Report every line of the records beneath this task that holds the string "origin".

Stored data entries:
==========
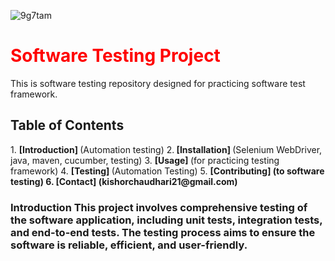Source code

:
![9g7tam](https://github.com/user-attachments/assets/a27f57c0-753f-47b3-a31b-d944ea3a3b8e)
<h1 style="color: red;">Software Testing Project </h1>
This is software testing repository designed for practicing software test framework. 
 <h2> Table of Contents  </h2>
1. <b>[Introduction] </b>(Automation testing) 
2.<b> [Installation] </b>(Selenium WebDriver, java, maven, cucumber, testing) 
3. <b>[Usage] </b>(for practicing testing framework) 
4. <b> [Testing] </b>(Automation Testing) 
5. <b>[Contributing] <b/>(to software testing) 
6. <b>[Contact] </b>(kishorchaudhari21@gmail.com) 
<h3>Introduction This project involves comprehensive testing of the software application, including unit tests, integration tests, and end-to-end tests. The testing process aims to ensure the software is reliable, efficient, and user-friendly. </h3>

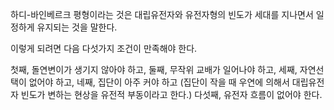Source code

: 하디-바인베르크 평형이라는 것은 대립유전자와 유전자형의 빈도가 세대를 지나면서 일정하게 유지되는 것을 말한다.

이렇게 되려면 다음 다섯가지 조건이 만족해야 한다.

첫째, 돌연변이가 생기지 않아야 하고,
둘째, 무작위 교배가 일어나야 하고,
세째, 자연선택이 없어야 하고,
네째, 집단이 아주 커야 하고 (집단이 작을 때 우연에 의해서 대립유전자 빈도가 변하는 현상을 유전적 부동이라고 한다.)
다섯째, 유전자 흐름이 없어야 한다.

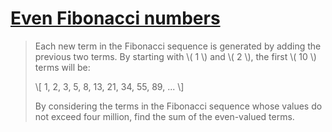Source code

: # [Even Fibonacci numbers](https://projecteuler.net/problem=2)

> Each new term in the Fibonacci sequence is generated by adding the previous two terms. By starting with \\( 1 \\) and \\( 2 \\), the first \\( 10 \\) terms will be:
> 
> \\[
> 1, 2, 3, 5, 8, 13, 21, 34, 55, 89, ...
> \\]
> 
> By considering the terms in the Fibonacci sequence whose values do not exceed four million, find the sum of the even-valued terms.
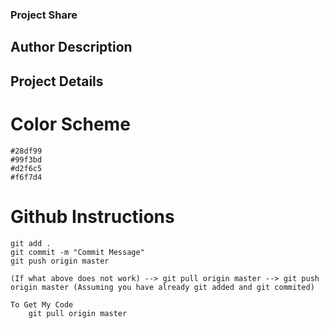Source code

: ### Project Share

## Author Description

## Project Details

# Color Scheme
    #28df99
    #99f3bd
    #d2f6c5
    #f6f7d4

# Github Instructions
    git add .
    git commit -m "Commit Message"
    git push origin master

    (If what above does not work) --> git pull origin master --> git push origin master (Assuming you have already git added and git commited)

    To Get My Code
        git pull origin master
==========
▶ _Completed task_
    git push origin master
    (If what above does not work) --> git pull origin master --> git push origin master (Assuming you have already git added and git commited)
        git pull origin master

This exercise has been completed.